# Why does chromium form a "Cr"^(2+) ion?

Sep 9, 2017

Because it can? It can also form ${\text{Cr}}^{3 +}$ and ${\text{Cr}}^{6 +}$ ions quite often, and in fact, more often. I would say the prevalent cation depends on the environment.

It is usually easier to only lose $2$ electrons if there are few strong oxidizers nearby, like ${\text{F}}_{2}$ or ${\text{O}}_{2}$. In isolation, the $+ 2$ cation is most stable because we have put in the least ionization energy, increasing its energy the least.

However, since oxidizing environments are generally rather common (we have plenty of oxygen in the air), I would say that that is why the $+ 3$ and $+ 6$ oxidation states are stabilized and therefore more common in reality, while the $+ 2$ could occur in more reducing environments and is more stable in isolation.

Many transition metals take on variable oxidation states depending on the context... Their $\left(n - 1\right) d$ orbitals are close in energy to their $n s$ orbitals.
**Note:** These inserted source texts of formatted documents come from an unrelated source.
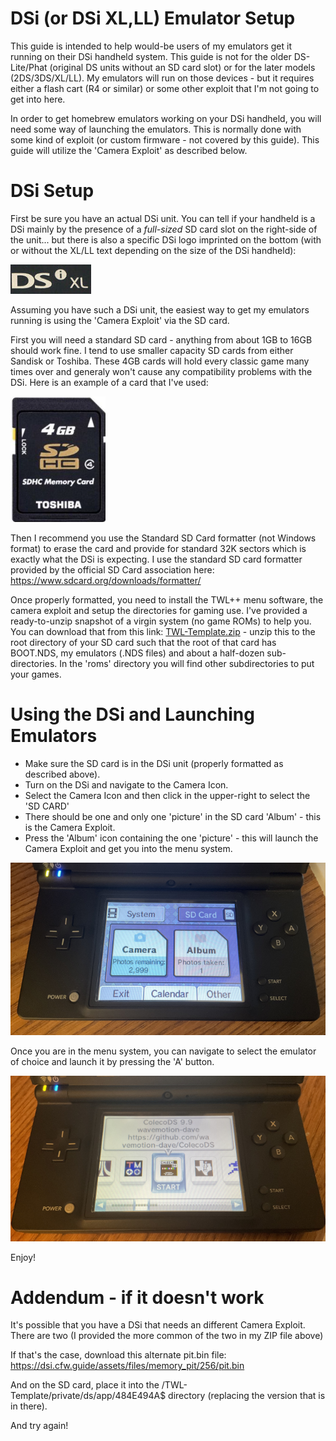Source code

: # DSi (or DSi XL,LL) Emulator Setup
This guide is intended to help would-be users of my emulators get it running on their DSi handheld system. This guide is not for the older DS-Lite/Phat (original DS units without an SD card slot) or for the later models (2DS/3DS/XL/LL). My emulators will run on those devices - but it requires either a flash cart (R4 or similar) or some other exploit that I'm not going to get into here.

In order to get homebrew emulators working on your DSi handheld, you will need some way of launching the emulators. This is normally done with some kind of exploit (or custom firmware - not covered by this guide). This guide will utilize the 'Camera Exploit' as described below.

# DSi Setup

First be sure you have an actual DSi unit. You can tell if your handheld is a DSi mainly by the presence of a _full-sized_ SD card slot on the right-side of the unit... but there is also a specific DSi logo imprinted on the bottom (with or without the XL/LL text depending on the size of the DSi handheld):

![DSi Logo](https://github.com/wavemotion-dave/ds-emu-setup/blob/main/png/dsi-logo.png)

Assuming you have such a DSi unit, the easiest way to get my emulators running is using the 'Camera Exploit' via the SD card. 

First you will need a standard SD card - anything from about 1GB to 16GB should work fine. I tend to use smaller capacity SD cards from either Sandisk or Toshiba. These 4GB cards will hold every classic game many times over and generaly won't cause any compatibility problems with the DSi. Here is an example of a card that I've used:

![SD Card](https://github.com/wavemotion-dave/ds-emu-setup/blob/main/png/sdcard.png)

Then I recommend you use the Standard SD Card formatter (not Windows format) to erase the card and provide for standard 32K sectors which is exactly what the DSi is expecting. I use the standard SD card formatter provided by the official SD Card association here: https://www.sdcard.org/downloads/formatter/

Once properly formatted, you need to install the TWL++ menu software, the camera exploit and setup the directories for gaming use. I've provided a ready-to-unzip snapshot of a virgin system (no game ROMs) to help you. You can download that from this link:  [TWL-Template.zip](https://fastupload.io/667d05cf9fdc3ba8) - unzip this to the root directory of your SD card such that the root of that card has BOOT.NDS, my emulators (.NDS files) and about a half-dozen sub-directories. In the 'roms' directory you will find other subdirectories to put your games.

# Using the DSi and Launching Emulators

* Make sure the SD card is in the DSi unit (properly formatted as described above).
* Turn on the DSi and navigate to the Camera Icon.
* Select the Camera Icon and then click in the upper-right to select the 'SD CARD'
* There should be one and only one 'picture' in the SD card 'Album' - this is the Camera Exploit.
* Press the 'Album' icon containing the one 'picture' - this will launch the Camera Exploit and get you into the menu system.

![Camera](https://github.com/wavemotion-dave/ds-emu-setup/blob/main/png/camera.png)

Once you are in the menu system, you can navigate to select the emulator of choice and launch it by pressing the 'A' button.

![TWL Menu](https://github.com/wavemotion-dave/ds-emu-setup/blob/main/png/menu.png)

Enjoy!

# Addendum - if it doesn't work
It's possible that you have a DSi that needs an different Camera Exploit.  There are two (I provided the more common of the two in my ZIP file above)

If that's the case, download this alternate pit.bin file:  https://dsi.cfw.guide/assets/files/memory_pit/256/pit.bin 

And on the SD card, place it into the /TWL-Template/private/ds/app/484E494A$ directory (replacing the version that is in there).

And try again!


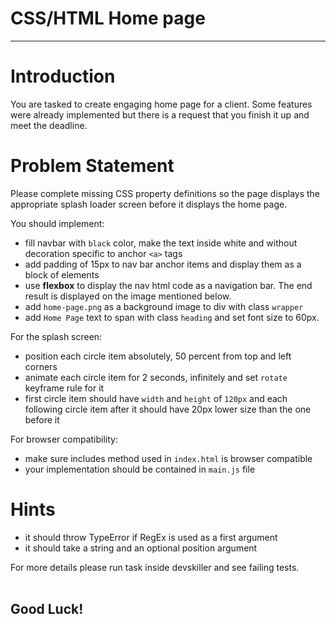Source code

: # CSS/HTML Home page
---
# Introduction
You are tasked to create engaging home page for a client. Some features were already implemented but there is a request that you finish it up and meet the deadline.


# Problem Statement
Please complete missing CSS property definitions so the page displays the appropriate splash loader screen before it displays the home page.
 
You should implement:
* fill navbar with `black` color, make the text inside white and without decoration specific to anchor `<a>` tags
* add padding of 15px to nav bar anchor items and display them as a block of elements
* use **flexbox** to display the nav html code as a navigation bar. The end result is displayed on the image mentioned below.
* add `home-page.png` as a background image to div with class `wrapper`
* add `Home Page` text to span with class `heading` and set font size to 60px.
 
For the splash screen:
* position each circle item absolutely, 50 percent from top and left corners
* animate each circle item for 2 seconds, infinitely and set `rotate` keyframe rule for it
* first circle item should have `width` and `height` of `120px` and each following circle item after it should have 20px lower size than the one before it
 
For browser compatibility:
* make sure includes method used in `index.html` is browser compatible
* your implementation should be contained in `main.js` file

# Hints
* it should throw TypeError if RegEx is used as a first argument
* it should take a string and an optional position argument
 
For more details please run task inside devskiller and see failing tests.
<br/><br/>
## Good Luck!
Examples for chromium are:

• ${\text{CrBr}}_{2}$, $\text{CrO}$, etc. $\text{ "" "" "" "" }$(${\text{Cr}}^{+ 2}$, a $3 {d}^{4}$ configuration)
• "Cr"("NO"_3)_3, ${\text{Cr""PO}}_{4}$, etc. $\text{ "" "" }$(${\text{Cr}}^{+ 3}$, a $3 {d}^{3}$ configuration)
• ${\text{CrO}}_{3}$, ("NH"_4)_2"Cr"_2"O"_7, etc. $\text{ "" }$(${\text{Cr}}^{+ 6}$, a noble gas configuration)

In fact, the $+ 3$ and $+ 6$ oxidation states have been observed more often than the $+ 2$ for $\text{Cr}$. But the higher oxidation states, if you notice, occur in highly oxidizing environments.